Microsoft’s position, while less dominant than before, is not as diminished as some early commentary suggested. It remains OpenAI’s primary cloud provider, its largest shareholder, and a licensee of its technology through the end of the decade. It has diversified its own AI strategy with investments in Anthropic, its own Phi and MAI model families, and deep integration of AI across its product portfolio.

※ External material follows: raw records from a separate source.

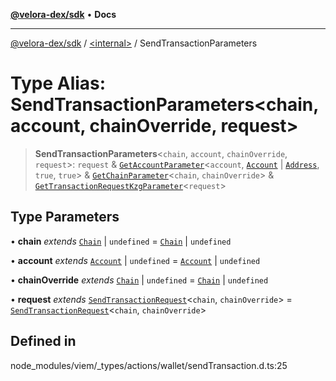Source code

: [**@velora-dex/sdk**](../../README.md) • **Docs**

***

[@velora-dex/sdk](../../globals.md) / [\<internal\>](../README.md) / SendTransactionParameters

# Type Alias: SendTransactionParameters\<chain, account, chainOverride, request\>

> **SendTransactionParameters**\<`chain`, `account`, `chainOverride`, `request`\>: `request` & [`GetAccountParameter`](GetAccountParameter.md)\<`account`, [`Account`](Account.md) \| [`Address`](Address.md), `true`, `true`\> & [`GetChainParameter`](GetChainParameter.md)\<`chain`, `chainOverride`\> & [`GetTransactionRequestKzgParameter`](GetTransactionRequestKzgParameter.md)\<`request`\>

## Type Parameters

• **chain** *extends* [`Chain`](Chain.md) \| `undefined` = [`Chain`](Chain.md) \| `undefined`

• **account** *extends* [`Account`](Account.md) \| `undefined` = [`Account`](Account.md) \| `undefined`

• **chainOverride** *extends* [`Chain`](Chain.md) \| `undefined` = [`Chain`](Chain.md) \| `undefined`

• **request** *extends* [`SendTransactionRequest`](SendTransactionRequest.md)\<`chain`, `chainOverride`\> = [`SendTransactionRequest`](SendTransactionRequest.md)\<`chain`, `chainOverride`\>

## Defined in

node\_modules/viem/\_types/actions/wallet/sendTransaction.d.ts:25
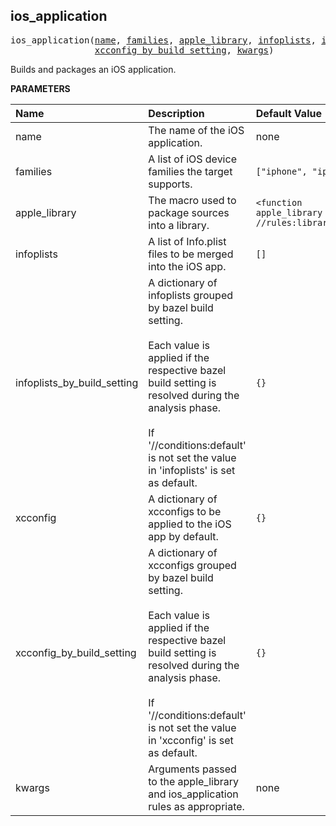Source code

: <!-- Generated with Stardoc: http://skydoc.bazel.build -->



<a id="ios_application"></a>

## ios_application

<pre>
ios_application(<a href="#ios_application-name">name</a>, <a href="#ios_application-families">families</a>, <a href="#ios_application-apple_library">apple_library</a>, <a href="#ios_application-infoplists">infoplists</a>, <a href="#ios_application-infoplists_by_build_setting">infoplists_by_build_setting</a>, <a href="#ios_application-xcconfig">xcconfig</a>,
                <a href="#ios_application-xcconfig_by_build_setting">xcconfig_by_build_setting</a>, <a href="#ios_application-kwargs">kwargs</a>)
</pre>

Builds and packages an iOS application.

**PARAMETERS**


| Name  | Description | Default Value |
| :------------- | :------------- | :------------- |
| <a id="ios_application-name"></a>name |  The name of the iOS application.   |  none |
| <a id="ios_application-families"></a>families |  A list of iOS device families the target supports.   |  `["iphone", "ipad"]` |
| <a id="ios_application-apple_library"></a>apple_library |  The macro used to package sources into a library.   |  `<function apple_library from //rules:library.bzl>` |
| <a id="ios_application-infoplists"></a>infoplists |  A list of Info.plist files to be merged into the iOS app.   |  `[]` |
| <a id="ios_application-infoplists_by_build_setting"></a>infoplists_by_build_setting |  A dictionary of infoplists grouped by bazel build setting.<br><br>Each value is applied if the respective bazel build setting is resolved during the analysis phase.<br><br>If '//conditions:default' is not set the value in 'infoplists' is set as default.   |  `{}` |
| <a id="ios_application-xcconfig"></a>xcconfig |  A dictionary of xcconfigs to be applied to the iOS app by default.   |  `{}` |
| <a id="ios_application-xcconfig_by_build_setting"></a>xcconfig_by_build_setting |  A dictionary of xcconfigs grouped by bazel build setting.<br><br>Each value is applied if the respective bazel build setting is resolved during the analysis phase.<br><br>If '//conditions:default' is not set the value in 'xcconfig' is set as default.   |  `{}` |
| <a id="ios_application-kwargs"></a>kwargs |  Arguments passed to the apple_library and ios_application rules as appropriate.   |  none |


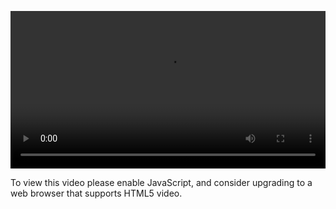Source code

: <video controls="" style="width: 100%; display: block;"><source src="http://o86bpj665.bkt.clouddn.com/hand-in-hand-react/20-redux-reducer.mp4" type="video/mp4"><p>To view this video please enable JavaScript, and consider upgrading to a web browser that supports HTML5 video.</p></video>
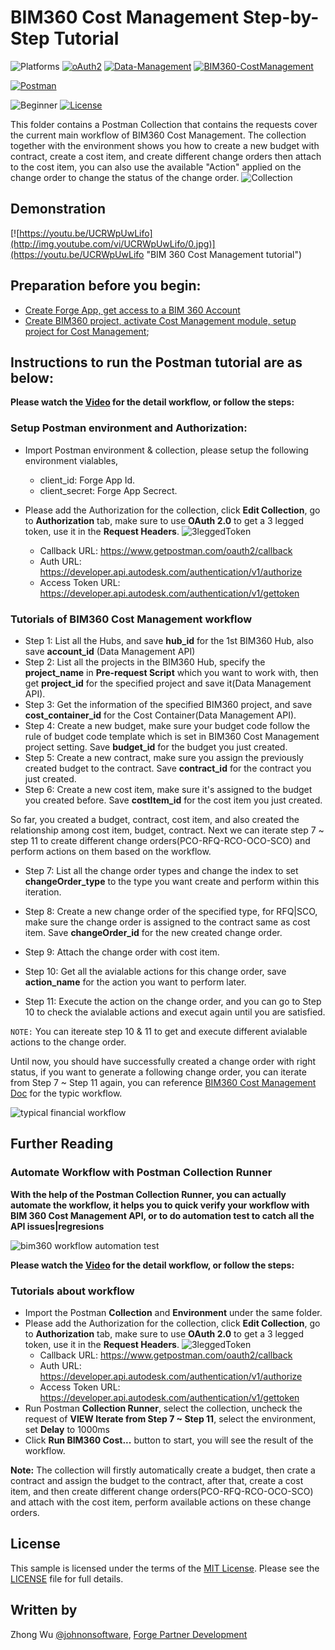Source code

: # BIM360 Cost Management Step-by-Step Tutorial

![Platforms](https://img.shields.io/badge/Web-Windows|MacOS-lightgray.svg)
[![oAuth2](https://img.shields.io/badge/Authentication-v1-green.svg)](http://developer.autodesk.com/)
[![Data-Management](https://img.shields.io/badge/Data%20Management-v2-green.svg)](http://developer.autodesk.com/)
[![BIM360-CostManagement](https://img.shields.io/badge/BIM360%20Cost%20Management-beta-green.svg)](http://developer.autodesk.com/)

[![Postman](https://img.shields.io/badge/Postman-v7-orange.svg)](https://www.getpostman.com/)

![Beginner](https://img.shields.io/badge/Level-Beginner-green.svg)
[![License](https://img.shields.io/:license-MIT-blue.svg)](http://opensource.org/licenses/MIT)

This folder contains a Postman Collection that contains the requests cover the current main workflow of BIM360 Cost Management. The collection together with the environment shows you how to create a new budget with contract, create a cost item, and create different change orders then attach to the cost item, you can also use the available "Action" applied on the change order to change the status of the change order.
![Collection](Img/collection.png)

## Demonstration
[![https://youtu.be/UCRWpUwLifo](http://img.youtube.com/vi/UCRWpUwLifo/0.jpg)](https://youtu.be/UCRWpUwLifo "BIM 360 Cost Management tutorial")

## Preparation before you begin:
- [Create Forge App, get access to a BIM 360 Account](https://forge.autodesk.com/en/docs/bim360/v1/tutorials/getting-started/get-access-to-account/)
- [Create BIM360 project, activate Cost Management module, setup project for Cost Management](https://help.autodesk.com/view/BIM360D/ENU/?guid=BIM360D_Cost_Management_getting_started_with_cost_management_html);

## Instructions to run the Postman tutorial are as below:

**Please watch the [Video](https://youtu.be/UCRWpUwLifo) for the detail workflow, or follow the steps:**

### Setup Postman environment and Authorization:
- Import Postman environment & collection, please setup the following environment vialables, 
    - client_id:     Forge App Id.
    - client_secret: Forge App Secrect. 

- Please add the Authorization for the collection, click **Edit Collection**, go to **Authorization** tab, make sure to use **OAuth 2.0** to get a 3 legged token, use it in the **Request Headers**.
![3leggedToken](Img/3leggedToken.png)
    - Callback URL: https://www.getpostman.com/oauth2/callback
    - Auth URL: https://developer.api.autodesk.com/authentication/v1/authorize 
    - Access Token URL: https://developer.api.autodesk.com/authentication/v1/gettoken

### Tutorials of BIM360 Cost Management workflow
- Step 1: List all the Hubs, and save **hub_id** for the 1st BIM360 Hub, also save **account_id** (Data Management API)
- Step 2: List all the projects in the BIM360 Hub, specify the **project_name** in **Pre-request Script** which you want to work with, then get **project_id** for the specified project and save it(Data Management API).
- Step 3: Get the information of the specified BIM360 project, and save **cost_container_id** for the Cost Container(Data Management API).
- Step 4: Create a new budget, make sure your budget code follow the rule of budget code template which is set in BIM360 Cost Management project setting. Save **budget_id** for the budget you just created.
- Step 5: Create a new contract, make sure you assign the previously created budget to the contract. Save **contract_id** for the contract you just created.
- Step 6: Create a new cost item, make sure it's assigned to the budget you created before. Save **costItem_id** for the cost item you just created.


So far, you created a budget, contract, cost item, and also created the relationship among cost item, budget, contract. Next we can iterate step 7 ~ step 11 to create different change orders(PCO-RFQ-RCO-OCO-SCO) and perform actions on them based on the workflow.

- Step 7: List all the change order types and change the index to set **changeOrder_type** to the type you want create and perform within this iteration.

- Step 8: Create a new change order of the specified type, for RFQ|SCO, make sure the change order is assigned to the contract same as cost item. Save **changeOrder_id** for the new created change order.

- Step 9: Attach the change order with cost item.

- Step 10: Get all the avialable actions for this change order, save **action_name** for the action you want to perform later.

- Step 11: Execute the action on the change order, and you can go to Step 10 to check the avialable actions and execut again until you are satisfied. 

`NOTE:` You can itereate step 10 & 11 to get and execute different avialable actions to the change order. 

Until now, you should have successfully created a change order with right status, if you want to generate a following change order, you can iterate from Step 7 ~ Step 11 again, you can reference [BIM360 Cost Management Doc](http://help.autodesk.com/view/BIM360D/ENU/?guid=BIM360D_Cost_Management_change_orders_html) for the typic workflow.

![typical financial workflow](Img/cm-workflowphase.png)

## Further Reading
### Automate Workflow with Postman Collection Runner
**With the help of the Postman Collection Runner, you can actually automate the workflow, it helps you to quick verify your workflow with BIM 360 Cost Management API, or to do automation test to catch all the API issues|regresions**

![bim360 workflow automation test](Img/automationtest.png)

**Please watch the [Video](https://youtu.be/h_eFFf8f9UY) for the detail workflow, or follow the steps:**

### Tutorials about workflow

- Import the Postman **Collection** and **Environment** under the same folder.
- Please add the Authorization for the collection, click **Edit Collection**, go to **Authorization** tab, make sure to use **OAuth 2.0** to get a 3 legged token, use it in the **Request Headers**.
![3leggedToken](Img/3leggedToken.png)
    - Callback URL: https://www.getpostman.com/oauth2/callback
    - Auth URL: https://developer.api.autodesk.com/authentication/v1/authorize 
    - Access Token URL: https://developer.api.autodesk.com/authentication/v1/gettoken
- Run Postman **Collection Runner**, select the collection, uncheck the request of **VIEW Iterate from Step 7 ~ Step 11**, select the environment, set **Delay** to 1000ms
- Click **Run BIM360 Cost...** button to start, you will see the result of the workflow.

**Note:** The collection will firstly automatically create a budget, then crate a contract and assign the budget to the contract,  after that, create a cost item, and then create different change orders(PCO-RFQ-RCO-OCO-SCO) and attach with the cost item, perform available actions on these change orders.   

## License
This sample is licensed under the terms of the [MIT License](http://opensource.org/licenses/MIT). Please see the [LICENSE](LICENSE) file for full details.

## Written by
Zhong Wu [@johnonsoftware](https://twitter.com/johnonsoftware), [Forge Partner Development](http://forge.autodesk.com)
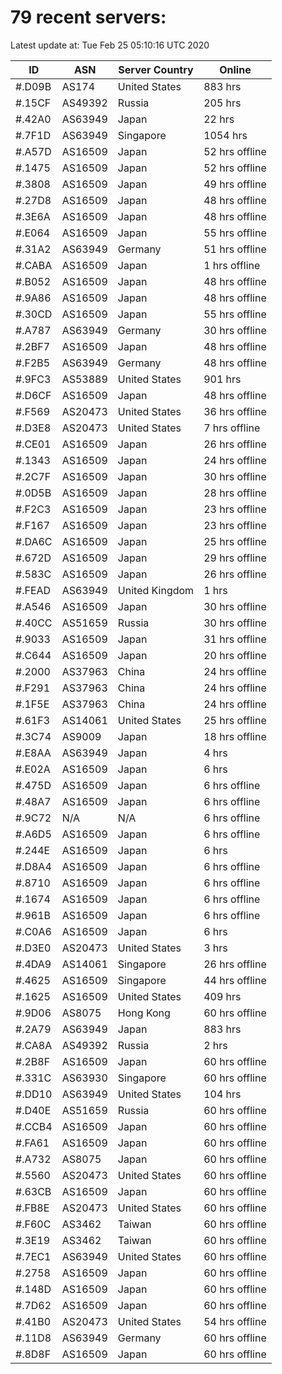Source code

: # 79 recent servers:

Latest update at: Tue Feb 25 05:10:16 UTC 2020

| ID | ASN | Server Country | Online |
| -- | --- | -------------- | ------ |
| #.D09B | AS174 | United States | 883 hrs |
| #.15CF | AS49392 | Russia | 205 hrs |
| #.42A0 | AS63949 | Japan | 22 hrs |
| #.7F1D | AS63949 | Singapore | 1054 hrs |
| #.A57D | AS16509 | Japan | 52 hrs offline |
| #.1475 | AS16509 | Japan | 52 hrs offline |
| #.3808 | AS16509 | Japan | 49 hrs offline |
| #.27D8 | AS16509 | Japan | 48 hrs offline |
| #.3E6A | AS16509 | Japan | 48 hrs offline |
| #.E064 | AS16509 | Japan | 55 hrs offline |
| #.31A2 | AS63949 | Germany | 51 hrs offline |
| #.CABA | AS16509 | Japan | 1 hrs offline |
| #.B052 | AS16509 | Japan | 48 hrs offline |
| #.9A86 | AS16509 | Japan | 48 hrs offline |
| #.30CD | AS16509 | Japan | 55 hrs offline |
| #.A787 | AS63949 | Germany | 30 hrs offline |
| #.2BF7 | AS16509 | Japan | 48 hrs offline |
| #.F2B5 | AS63949 | Germany | 48 hrs offline |
| #.9FC3 | AS53889 | United States | 901 hrs |
| #.D6CF | AS16509 | Japan | 48 hrs offline |
| #.F569 | AS20473 | United States | 36 hrs offline |
| #.D3E8 | AS20473 | United States | 7 hrs offline |
| #.CE01 | AS16509 | Japan | 26 hrs offline |
| #.1343 | AS16509 | Japan | 24 hrs offline |
| #.2C7F | AS16509 | Japan | 30 hrs offline |
| #.0D5B | AS16509 | Japan | 28 hrs offline |
| #.F2C3 | AS16509 | Japan | 23 hrs offline |
| #.F167 | AS16509 | Japan | 23 hrs offline |
| #.DA6C | AS16509 | Japan | 25 hrs offline |
| #.672D | AS16509 | Japan | 29 hrs offline |
| #.583C | AS16509 | Japan | 26 hrs offline |
| #.FEAD | AS63949 | United Kingdom | 1 hrs |
| #.A546 | AS16509 | Japan | 30 hrs offline |
| #.40CC | AS51659 | Russia | 30 hrs offline |
| #.9033 | AS16509 | Japan | 31 hrs offline |
| #.C644 | AS16509 | Japan | 20 hrs offline |
| #.2000 | AS37963 | China | 24 hrs offline |
| #.F291 | AS37963 | China | 24 hrs offline |
| #.1F5E | AS37963 | China | 24 hrs offline |
| #.61F3 | AS14061 | United States | 25 hrs offline |
| #.3C74 | AS9009 | Japan | 18 hrs offline |
| #.E8AA | AS63949 | Japan | 4 hrs |
| #.E02A | AS16509 | Japan | 6 hrs |
| #.475D | AS16509 | Japan | 6 hrs offline |
| #.48A7 | AS16509 | Japan | 6 hrs offline |
| #.9C72 | N/A | N/A | 6 hrs offline |
| #.A6D5 | AS16509 | Japan | 6 hrs offline |
| #.244E | AS16509 | Japan | 6 hrs |
| #.D8A4 | AS16509 | Japan | 6 hrs offline |
| #.8710 | AS16509 | Japan | 6 hrs offline |
| #.1674 | AS16509 | Japan | 6 hrs offline |
| #.961B | AS16509 | Japan | 6 hrs offline |
| #.C0A6 | AS16509 | Japan | 6 hrs |
| #.D3E0 | AS20473 | United States | 3 hrs |
| #.4DA9 | AS14061 | Singapore | 26 hrs offline |
| #.4625 | AS16509 | Singapore | 44 hrs offline |
| #.1625 | AS16509 | United States | 409 hrs |
| #.9D06 | AS8075 | Hong Kong | 60 hrs offline |
| #.2A79 | AS63949 | Japan | 883 hrs |
| #.CA8A | AS49392 | Russia | 2 hrs |
| #.2B8F | AS16509 | Japan | 60 hrs offline |
| #.331C | AS63930 | Singapore | 60 hrs offline |
| #.DD10 | AS63949 | United States | 104 hrs |
| #.D40E | AS51659 | Russia | 60 hrs offline |
| #.CCB4 | AS16509 | Japan | 60 hrs offline |
| #.FA61 | AS16509 | Japan | 60 hrs offline |
| #.A732 | AS8075 | Japan | 60 hrs offline |
| #.5560 | AS20473 | United States | 60 hrs offline |
| #.63CB | AS16509 | Japan | 60 hrs offline |
| #.FB8E | AS20473 | United States | 60 hrs offline |
| #.F60C | AS3462 | Taiwan | 60 hrs offline |
| #.3E19 | AS3462 | Taiwan | 60 hrs offline |
| #.7EC1 | AS63949 | United States | 60 hrs offline |
| #.2758 | AS16509 | Japan | 60 hrs offline |
| #.148D | AS16509 | Japan | 60 hrs offline |
| #.7D62 | AS16509 | Japan | 60 hrs offline |
| #.41B0 | AS20473 | United States | 54 hrs offline |
| #.11D8 | AS63949 | Germany | 60 hrs offline |
| #.8D8F | AS16509 | Japan | 60 hrs offline |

The company reported $7.5 billion in OpenAI-related revenue last quarter — a figure that demonstrates the sheer financial scale of the relationship even in its loosened form.

For OpenAI, the new agreement is a coming-of-age moment. The company that once depended on Microsoft for everything — capital, compute, distribution, and credibility — now operates as an independent force capable of striking multi-billion-dollar deals with Microsoft’s biggest rivals. Sam Altman announced the changes on X with characteristic brevity: “We have updated our partnership with Microsoft.”

Seven years ago, when Microsoft CEO Satya Nadella and Altman first shook hands on a deal to commercialize artificial intelligence, the arrangement rested on the assumption that OpenAI needed Microsoft more than Microsoft needed OpenAI. Every clause — the exclusivity, the AGI trigger, the revenue share — reflected that original imbalance. Monday’s restructuring is proof that the assumption no longer holds. The partnership that launched the generative AI revolution has survived, but the power dynamics that created it have not. In the AI industry, it turns out, the only thing that moves faster than the technology is the leverage.